What the exercise asks: Write down nothing except how many lines in the entries contain "application".

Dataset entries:
------------------------------------------------------------------------

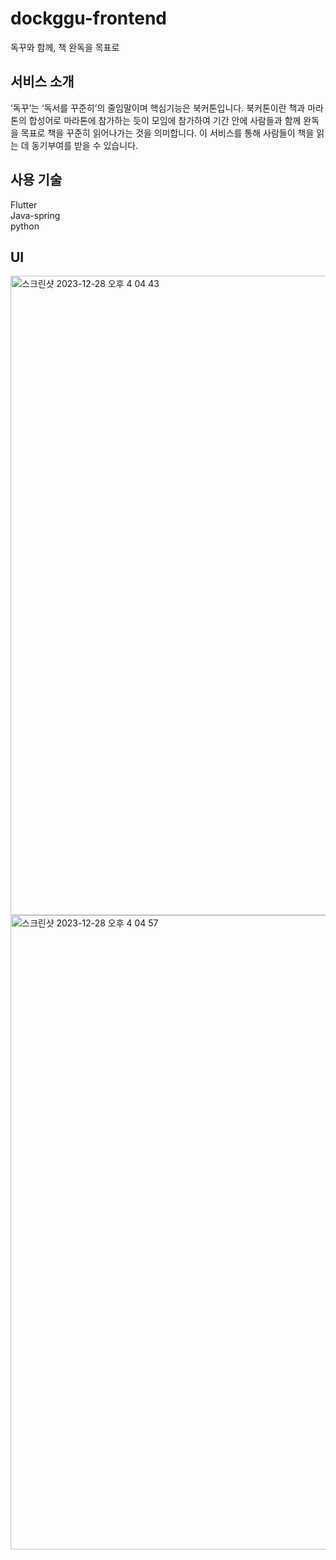 # dockggu-frontend
독꾸와 함께, 책 완독을 목표로 

## 서비스 소개
‘독꾸’는 ‘독서를 꾸준히’의 줄임말이며 핵심기능은 북커톤입니다. 북커톤이란 책과 마라톤의 합성어로 마라톤에 참가하는 듯이 모임에 참가하여 기간 안에 사람들과 함께 완독을 목표로 책을 꾸준히 읽어나가는 것을 의미합니다. 이 서비스를 통해 사람들이 책을 읽는 데 동기부여를 받을 수 있습니다.

## 사용 기술
Flutter<br>
Java-spring<br>
python

## UI
<img width="1023" alt="스크린샷 2023-12-28 오후 4 04 43" src="https://github.com/izongg0/dockggu-frontend/assets/108528803/cad8d6b2-f921-4e3e-8400-4ba3e2eaf423">
<img width="1015" alt="스크린샷 2023-12-28 오후 4 04 57" src="https://github.com/izongg0/dockggu-frontend/assets/108528803/1f391014-47a8-4a4a-b8b2-bbedf941d582">
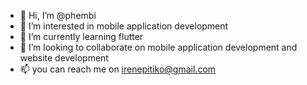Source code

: - 👋 Hi, I’m @phembi
- 👀 I’m interested in mobile application development
- 🌱 I’m currently learning flutter
- 💞️ I’m looking to collaborate on mobile application development and website development 
- 📫 you can reach me on irenepitiko@gmail.com

<!---
phembi/phembi is a ✨ special ✨ repository because its `README.md` (this file) appears on your GitHub profile.
You can click the Preview link to take a look at your changes.
--->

------------------------------------------------------------------------

Expected output: 2